Tout comme l’échec scolaire. Il faut traiter cela en urgence afin
de rendre le quotidien de ces personnes meilleur», Sur un plateau
TV il EXPLIQUE que les ouvriers sont des privilégiés :
« Bien
souvent, la vie d'un entrepreneur est bien plus dure que celle d'un
salarié, il ne faut pas l'oublier. Il peut tout perdre, lui, et il
a moins de garanties ». Mais il se fait aussi régulièrement
recadrer comme à Rouen cette semaine face à une aide-soignante
(certes militante LO) qui refuse de lui serrer la main.
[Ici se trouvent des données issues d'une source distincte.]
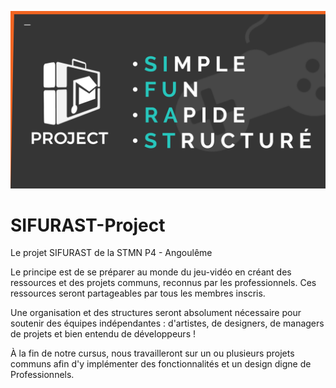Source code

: ![alt text](https://github.com/Syn0/SIFURAST-Project/blob/master/README/Splash.png)

# SIFURAST-Project 
Le projet SIFURAST de la STMN P4 - Angoulême

Le principe est de se préparer au monde du jeu-vidéo en créant des ressources et des projets communs, reconnus par les professionnels.
Ces ressources seront partageables par tous les membres inscris.

Une organisation et des structures seront absolument nécessaire pour soutenir des équipes indépendantes : d'artistes, de designers, de managers de projets et bien entendu de développeurs !

À la fin de notre cursus, nous travailleront sur un ou plusieurs projets communs afin d'y implémenter des fonctionnalités et un design digne de Professionnels.
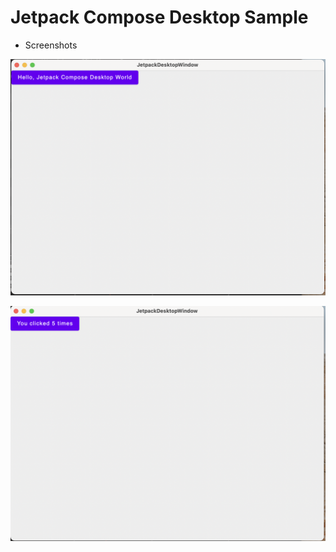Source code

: # Jetpack Compose Desktop Sample

* Screenshots

![Screenshot-1](https://github.com/pravinlondhe/JetpackComposeDesktopSample/blob/master/screenshots/Screenshot-1.png)


![Screenshot-2](https://github.com/pravinlondhe/JetpackComposeDesktopSample/blob/master/screenshots/Screenshot-2.png)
Bravo c'est
déjà ce qu'il faut faire refuser de serrer la main de tous ces
pantins de négociateurs en chef, et en cravate, comme aurait dit
Labiche.
2Chaque
gréviste doit se déclarer à son petit chef de service, lui
indiquer le jour et les heures où il fait grève, un casse-tête
aussi débile à gérer que le début d'application des 35 heures...
voir l'article de Libération à ce sujet : http://www.liberation.fr/france/2018/04/04/sncf-a-la-gare-du-nord-la-crainte-d-une-mobilisation-a-la-carte_1641001
3Dans
certaines entreprises nationalisées on pouvait naguère assister à
une partie des négociations direction/syndicats. J'y ai assisté
une paire de fois, ce n'était que bavardages inconsistants,
roulements de tambour et déclarations bravaches qui n'en
finissaient pas, à chaque fois j'ai claqué la porte.
4Les
chiffres de comparaison qu'il avait inventé pour prouver que les
transports coûtent plus cher en Allemagne et en Angleterre étaient
faux ; l'intérêt de la concurrence libérale écrase la
lourdeur du monopole nationalisé stalinien, baisse des prix en
réalité et une concurrence qui permet de choisir ou de changer de
prestataire comme on en voit les avantages avec la téléphonie. Ce
discours syndical vieillot – très corporatiste – se ridiculise
lui-même, et fait les gorges chaudes chez les millions de
cons-somateurs plutôt du côté de l'Etat... mercantile.
5Dans
son livre d'archiviste, Ludivine Bantigny - « 1968 de grands
soirs en petits matins » (Seuil 2018, 25 euros) – rappelle
cela, mais les trotskistes restaient complices et suce-boules des
syndicats staliniens, en fait ils se calquaient sur les positions
autrement révolutionnaires des minorités révolutionnaires qui
commençaient à réapparaître, hors du caméléonisme trotskien,
mais peu audibles, à part les esthètes situs.